Por dentro ella decía, quédate muy cerquita, allí donde pueda observarte, hasta que sea viejita, no me dejes de abrazar, aunque te parezca planita, tengo un surco en el centro, que quiere hablar desde dentro, pero es que solo resuena al ladito de tu pecho.



Llegaban muchas primeras veces, eran las que más disfrutaba, con sus manos frías y su piel salada, sus dedos aún eran suaves y lo que más le gustaba era que la acariciaran.



Ella ayudaba a todos a buscar nuevas palabras, siendo estas expresadas después de que la rasgaran.



Ni siquiera podía lloran sin que alguien la afinara, tenía miedo al silencio porque se sentía atrapada.



No le importaba quien llegara, ella los escuchaba “Con tu ritmo yo me entiendo, no importa la balada.”
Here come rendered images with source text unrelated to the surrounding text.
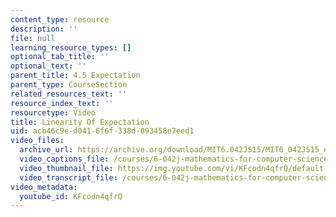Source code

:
 ```yaml
---
content_type: resource
description: ''
file: null
learning_resource_types: []
optional_tab_title: ''
optional_text: ''
parent_title: 4.5 Expectation
parent_type: CourseSection
related_resources_text: ''
resource_index_text: ''
resourcetype: Video
title: Linearity Of Expectation
uid: acb46c9e-d041-6f6f-338d-093458e7eed1
video_files:
  archive_url: https://archive.org/download/MIT6.042JS15/MIT6_042JS15_expectlinear_video_ipod.mp4
  video_captions_file: /courses/6-042j-mathematics-for-computer-science-spring-2015/936be469b3f3567b9b88bf9dd7de7457_KFcodn4qfrQ.vtt
  video_thumbnail_file: https://img.youtube.com/vi/KFcodn4qfrQ/default.jpg
  video_transcript_file: /courses/6-042j-mathematics-for-computer-science-spring-2015/8abcfa1fbf4a00f7725831b7c214f38a_KFcodn4qfrQ.pdf
video_metadata:
  youtube_id: KFcodn4qfrQ
---
```

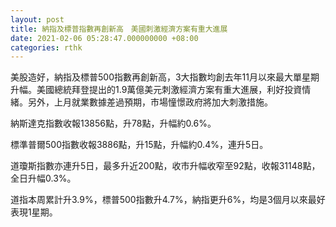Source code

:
 ```yaml
---
layout: post
title: 納指及標普指數再創新高　美國刺激經濟方案有重大進展
date: 2021-02-06 05:28:47.000000000 +08:00
categories: rthk
---
```


美股造好，納指及標普500指數再創新高，3大指數均創去年11月以來最大單星期升幅。美國總統拜登提出的1.9萬億美元刺激經濟方案有重大進展，利好投資情緒。另外，上月就業數據差過預期，市場憧憬政府將加大刺激措施。

納斯達克指數收報13856點，升78點，升幅約0.6%。

標準普爾500指數收報3886點，升15點，升幅約0.4%，連升5日。

道瓊斯指數亦連升5日，最多升近200點，收市升幅收窄至92點，收報31148點，全日升幅0.3%。

道指本周累計升3.9%，標普500指數升4.7%，納指更升6%，均是3個月以來最好表現1星期。
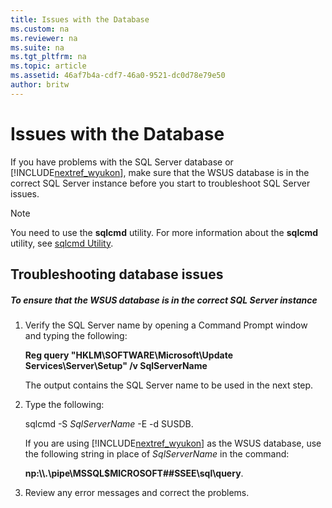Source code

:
 ```yaml
---
title: Issues with the Database
ms.custom: na
ms.reviewer: na
ms.suite: na
ms.tgt_pltfrm: na
ms.topic: article
ms.assetid: 46af7b4a-cdf7-46a0-9521-dc0d78e79e50
author: britw
---
```

# Issues with the Database
If you have problems with the SQL Server database or [!INCLUDE[nextref_wyukon](../Token/nextref_wyukon_md.md)], make sure that the WSUS database is in the correct SQL Server instance before you start to troubleshoot SQL Server issues.  
  
> [!NOTE]  
> You need to use the **sqlcmd** utility. For more information about the **sqlcmd** utility, see [sqlcmd Utility](http://go.microsoft.com/fwlink/?LinkId=81183).  
  
## Troubleshooting database issues  
  
##### To ensure that the WSUS database is in the correct SQL Server instance  
  
1.  Verify the SQL Server name by opening a Command Prompt window and typing the following:  
  
    **Reg query "HKLM\\SOFTWARE\\Microsoft\\Update Services\\Server\\Setup" \/v SqlServerName**  
  
    The output contains the SQL Server name to be used in the next step.  
  
2.  Type the following:  
  
    sqlcmd \-S *SqlServerName* \-E \-d SUSDB.  
  
    If you are using [!INCLUDE[nextref_wyukon](../Token/nextref_wyukon_md.md)] as the WSUS database, use the following string in place of *SqlServerName* in the command:  
  
    **np:\\\\.\\pipe\\MSSQL$MICROSOFT\#\#SSEE\\sql\\query**.  
  
3.  Review any error messages and correct the problems.  
  
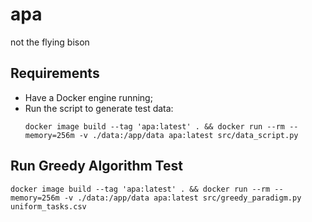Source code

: # apa
not the flying bison

## Requirements
- Have a Docker engine running;
- Run the script to generate test data:
    ```
    docker image build --tag 'apa:latest' . && docker run --rm --memory=256m -v ./data:/app/data apa:latest src/data_script.py
    ```

## Run Greedy Algorithm Test
```
docker image build --tag 'apa:latest' . && docker run --rm --memory=256m -v ./data:/app/data apa:latest src/greedy_paradigm.py uniform_tasks.csv
```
Pero en el fondo, ella buscaba y buscaba, alguien que la conquistara, un intérprete maestro que la música dominara.



Un día sucedió, la temperatura era perfecta, esa en la que la madera se siente sosegada, sin estremecerse, sin agrietarse, sin tampoco necesidad de expandirse, solo relajada, tranquila y pausada.



Allí aprecio, fue una conexión, alguien entro por la puerta, fue la primera vez que se encontraban, aunque la sensación fue tan cercana, como si ya se trataran, el tiempo quizás se paró y por fin el silencio era calma.